Saved data entries:
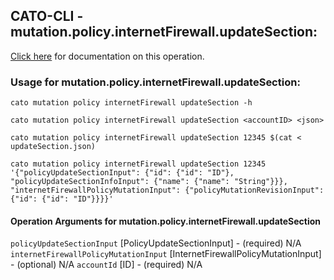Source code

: 
## CATO-CLI - mutation.policy.internetFirewall.updateSection:
[Click here](https://api.catonetworks.com/documentation/#mutation-updateSection) for documentation on this operation.

### Usage for mutation.policy.internetFirewall.updateSection:

`cato mutation policy internetFirewall updateSection -h`

`cato mutation policy internetFirewall updateSection <accountID> <json>`

`cato mutation policy internetFirewall updateSection 12345 $(cat < updateSection.json)`

`cato mutation policy internetFirewall updateSection 12345 '{"policyUpdateSectionInput": {"id": {"id": "ID"}, "policyUpdateSectionInfoInput": {"name": {"name": "String"}}}, "internetFirewallPolicyMutationInput": {"policyMutationRevisionInput": {"id": {"id": "ID"}}}}'`

#### Operation Arguments for mutation.policy.internetFirewall.updateSection ####
`policyUpdateSectionInput` [PolicyUpdateSectionInput] - (required) N/A 
`internetFirewallPolicyMutationInput` [InternetFirewallPolicyMutationInput] - (optional) N/A 
`accountId` [ID] - (required) N/A 
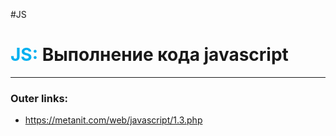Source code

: #JS
# <font color="#00b0f0">JS:</font> Выполнение кода javascript
---
### Outer links:
- https://metanit.com/web/javascript/1.3.php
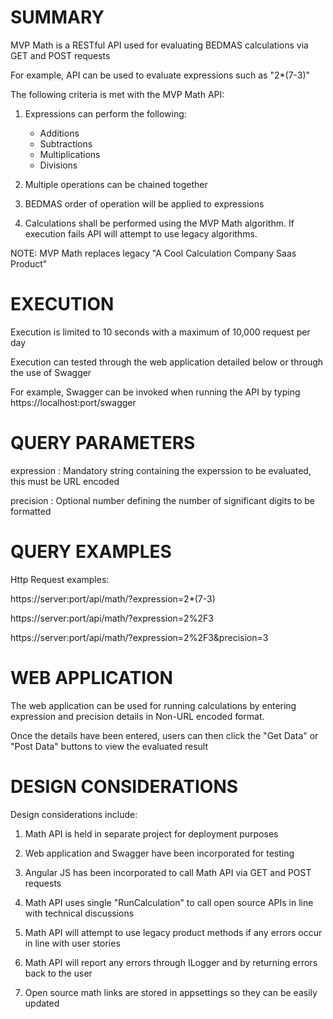 SUMMARY
=======

MVP Math is a RESTful API used for evaluating BEDMAS calculations via GET and POST requests

For example, API can be used to evaluate expressions such as "2*(7-3)"

The following criteria is met with the MVP Math API:

1. Expressions can perform the following:

   * Additions
   * Subtractions
   * Multiplications
   * Divisions

2. Multiple operations can be chained together

3. BEDMAS order of operation will be applied to expressions

4. Calculations shall be performed using the MVP Math algorithm.
   If execution fails API will attempt to use legacy algorithms.

NOTE: MVP Math replaces legacy "A Cool Calculation Company Saas Product"


EXECUTION
=========

Execution is limited to 10 seconds with a maximum of 10,000 request per day

Execution can tested through the web application detailed below or through the use of Swagger

For example, Swagger can be invoked when running the API by typing https://localhost:port/swagger



QUERY PARAMETERS
================

expression : Mandatory string containing the experssion to be evaluated, this must be URL encoded

precision  : Optional number defining the number of significant digits to be formatted



QUERY EXAMPLES
==============

Http Request examples:

https://server:port/api/math/?expression=2*(7-3)
  
https://server:port/api/math/?expression=2%2F3

https://server:port/api/math/?expression=2%2F3&precision=3



WEB APPLICATION
===============

The web application can be used for running calculations by entering expression and precision details in Non-URL encoded format.

Once the details have been entered, users can then click the "Get Data" or "Post Data" buttons to view the evaluated result



DESIGN CONSIDERATIONS
=====================

Design considerations include:

1. Math API is held in separate project for deployment purposes

2. Web application and Swagger have been incorporated for testing

3. Angular JS has been incorporated to call Math API via GET and POST requests

4. Math API uses single "RunCalculation" to call open source APIs in line with technical discussions

5. Math API will attempt to use legacy product methods if any errors occur in line with user stories

6. Math API will report any errors through ILogger and by returning errors back to the user

7. Open source math links are stored in appsettings so they can be easily updated
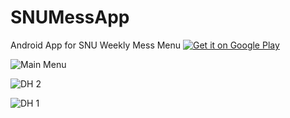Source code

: # SNUMessApp
Android App for SNU Weekly Mess Menu
<a href="https://play.google.com/store/apps/details?id=karan.jihadi.windows7.food">
  <img alt="Get it on Google Play"
       src="https://developer.android.com/images/brand/en_generic_rgb_wo_60.png" />
</a>

![Main Menu](https://raw.githubusercontent.com/mr-karan/SNUMessApp/master/screenshots/main.png)

![DH 2](https://raw.githubusercontent.com/mr-karan/SNUMessApp/master/screenshots/DH2.png)

![DH 1](https://raw.githubusercontent.com/mr-karan/SNUMessApp/master/screenshots/DH1.png)

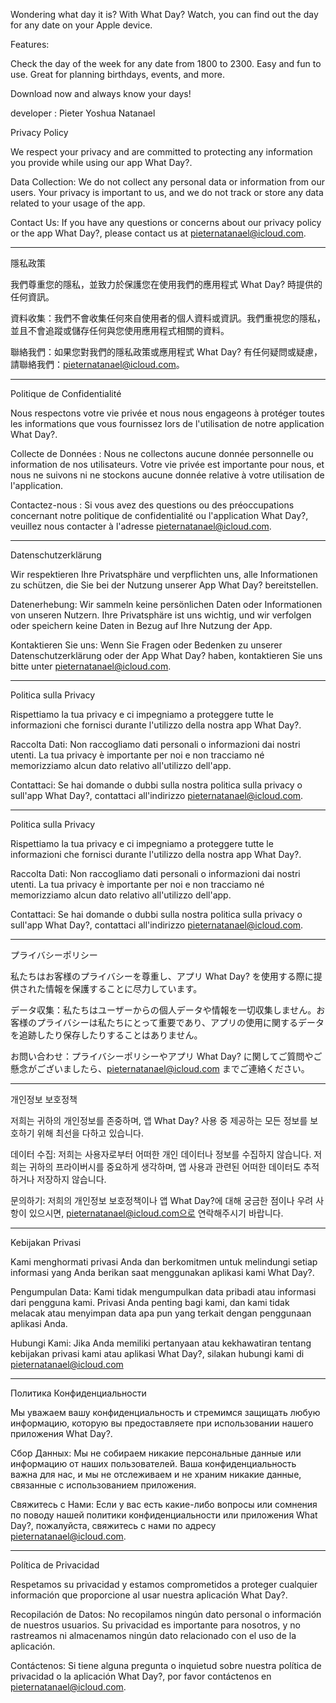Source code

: Wondering what day it is? With What Day? Watch, you can find out the day for any date on your Apple device.

Features:

Check the day of the week for any date from 1800 to 2300.
Easy and fun to use.
Great for planning birthdays, events, and more.

Download now and always know your days!

developer : Pieter Yoshua Natanael


Privacy Policy

We respect your privacy and are committed to protecting any information you provide while using our app What Day?.

Data Collection: We do not collect any personal data or information from our users. Your privacy is important to us, and we do not track or store any data related to your usage of the app.

Contact Us: If you have any questions or concerns about our privacy policy or the app What Day?, please contact us at pieternatanael@icloud.com.

------


隱私政策

我們尊重您的隱私，並致力於保護您在使用我們的應用程式 What Day? 時提供的任何資訊。

資料收集：我們不會收集任何來自使用者的個人資料或資訊。我們重視您的隱私，並且不會追蹤或儲存任何與您使用應用程式相關的資料。

聯絡我們：如果您對我們的隱私政策或應用程式 What Day? 有任何疑問或疑慮，請聯絡我們：pieternatanael@icloud.com。


-------


Politique de Confidentialité

Nous respectons votre vie privée et nous nous engageons à protéger toutes les informations que vous fournissez lors de l'utilisation de notre application What Day?.

Collecte de Données : Nous ne collectons aucune donnée personnelle ou information de nos utilisateurs. Votre vie privée est importante pour nous, et nous ne suivons ni ne stockons aucune donnée relative à votre utilisation de l'application.

Contactez-nous : Si vous avez des questions ou des préoccupations concernant notre politique de confidentialité ou l'application What Day?, veuillez nous contacter à l'adresse pieternatanael@icloud.com.



---------

Datenschutzerklärung

Wir respektieren Ihre Privatsphäre und verpflichten uns, alle Informationen zu schützen, die Sie bei der Nutzung unserer App What Day? bereitstellen.

Datenerhebung: Wir sammeln keine persönlichen Daten oder Informationen von unseren Nutzern. Ihre Privatsphäre ist uns wichtig, und wir verfolgen oder speichern keine Daten in Bezug auf Ihre Nutzung der App.

Kontaktieren Sie uns: Wenn Sie Fragen oder Bedenken zu unserer Datenschutzerklärung oder der App What Day? haben, kontaktieren Sie uns bitte unter pieternatanael@icloud.com.


-----

Politica sulla Privacy

Rispettiamo la tua privacy e ci impegniamo a proteggere tutte le informazioni che fornisci durante l'utilizzo della nostra app What Day?.

Raccolta Dati: Non raccogliamo dati personali o informazioni dai nostri utenti. La tua privacy è importante per noi e non tracciamo né memorizziamo alcun dato relativo all'utilizzo dell'app.

Contattaci: Se hai domande o dubbi sulla nostra politica sulla privacy o sull'app What Day?, contattaci all'indirizzo pieternatanael@icloud.com.


-----

Politica sulla Privacy

Rispettiamo la tua privacy e ci impegniamo a proteggere tutte le informazioni che fornisci durante l'utilizzo della nostra app What Day?.

Raccolta Dati: Non raccogliamo dati personali o informazioni dai nostri utenti. La tua privacy è importante per noi e non tracciamo né memorizziamo alcun dato relativo all'utilizzo dell'app.

Contattaci: Se hai domande o dubbi sulla nostra politica sulla privacy o sull'app What Day?, contattaci all'indirizzo pieternatanael@icloud.com.

-------

プライバシーポリシー

私たちはお客様のプライバシーを尊重し、アプリ What Day? を使用する際に提供された情報を保護することに尽力しています。

データ収集：私たちはユーザーからの個人データや情報を一切収集しません。お客様のプライバシーは私たちにとって重要であり、アプリの使用に関するデータを追跡したり保存したりすることはありません。

お問い合わせ：プライバシーポリシーやアプリ What Day? に関してご質問やご懸念がございましたら、pieternatanael@icloud.com までご連絡ください。

------

개인정보 보호정책

저희는 귀하의 개인정보를 존중하며, 앱 What Day? 사용 중 제공하는 모든 정보를 보호하기 위해 최선을 다하고 있습니다.

데이터 수집: 저희는 사용자로부터 어떠한 개인 데이터나 정보를 수집하지 않습니다. 저희는 귀하의 프라이버시를 중요하게 생각하며, 앱 사용과 관련된 어떠한 데이터도 추적하거나 저장하지 않습니다.

문의하기: 저희의 개인정보 보호정책이나 앱 What Day?에 대해 궁금한 점이나 우려 사항이 있으시면, pieternatanael@icloud.com으로 연락해주시기 바랍니다.

------

Kebijakan Privasi

Kami menghormati privasi Anda dan berkomitmen untuk melindungi setiap informasi yang Anda berikan saat menggunakan aplikasi kami What Day?.

Pengumpulan Data: Kami tidak mengumpulkan data pribadi atau informasi dari pengguna kami. Privasi Anda penting bagi kami, dan kami tidak melacak atau menyimpan data apa pun yang terkait dengan penggunaan aplikasi Anda.

Hubungi Kami: Jika Anda memiliki pertanyaan atau kekhawatiran tentang kebijakan privasi kami atau aplikasi What Day?, silakan hubungi kami di pieternatanael@icloud.com


------


Политика Конфиденциальности

Мы уважаем вашу конфиденциальность и стремимся защищать любую информацию, которую вы предоставляете при использовании нашего приложения What Day?.

Сбор Данных: Мы не собираем никакие персональные данные или информацию от наших пользователей. Ваша конфиденциальность важна для нас, и мы не отслеживаем и не храним никакие данные, связанные с использованием приложения.

Свяжитесь с Нами: Если у вас есть какие-либо вопросы или сомнения по поводу нашей политики конфиденциальности или приложения What Day?, пожалуйста, свяжитесь с нами по адресу pieternatanael@icloud.com.

-----

Política de Privacidad

Respetamos su privacidad y estamos comprometidos a proteger cualquier información que proporcione al usar nuestra aplicación What Day?.

Recopilación de Datos: No recopilamos ningún dato personal o información de nuestros usuarios. Su privacidad es importante para nosotros, y no rastreamos ni almacenamos ningún dato relacionado con el uso de la aplicación.

Contáctenos: Si tiene alguna pregunta o inquietud sobre nuestra política de privacidad o la aplicación What Day?, por favor contáctenos en pieternatanael@icloud.com.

### WHAT YOU SHOULD DO
Begin at the line in the entries above that has "on this operation.", stop after the line that has "For example, Swagger", and output exactly those lines without pictures.

### WRITTEN REPLY
[Click here](https://api.catonetworks.com/documentation/#mutation-updateSection) for documentation on this operation.

### Usage for mutation.policy.internetFirewall.updateSection:

`cato mutation policy internetFirewall updateSection -h`

`cato mutation policy internetFirewall updateSection <accountID> <json>`

`cato mutation policy internetFirewall updateSection 12345 $(cat < updateSection.json)`

`cato mutation policy internetFirewall updateSection 12345 '{"policyUpdateSectionInput": {"id": {"id": "ID"}, "policyUpdateSectionInfoInput": {"name": {"name": "String"}}}, "internetFirewallPolicyMutationInput": {"policyMutationRevisionInput": {"id": {"id": "ID"}}}}'`

#### Operation Arguments for mutation.policy.internetFirewall.updateSection ####
`policyUpdateSectionInput` [PolicyUpdateSectionInput] - (required) N/A 
`internetFirewallPolicyMutationInput` [InternetFirewallPolicyMutationInput] - (optional) N/A 
`accountId` [ID] - (required) N/A 
Source code

: #JS
# <font color="#00b0f0">JS:</font> Выполнение кода javascript
---
### Outer links:
- https://metanit.com/web/javascript/1.3.php
 SUMMARY
=======

MVP Math is a RESTful API used for evaluating BEDMAS calculations via GET and POST requests

For example, API can be used to evaluate expressions such as "2*(7-3)"

The following criteria is met with the MVP Math API:

1. Expressions can perform the following:

   * Additions
   * Subtractions
   * Multiplications
   * Divisions

2. Multiple operations can be chained together

3. BEDMAS order of operation will be applied to expressions

4. Calculations shall be performed using the MVP Math algorithm.
   If execution fails API will attempt to use legacy algorithms.

NOTE: MVP Math replaces legacy "A Cool Calculation Company Saas Product"


EXECUTION
=========

Execution is limited to 10 seconds with a maximum of 10,000 request per day

Execution can tested through the web application detailed below or through the use of Swagger

For example, Swagger can be invoked when running the API by typing https://localhost:port/swagger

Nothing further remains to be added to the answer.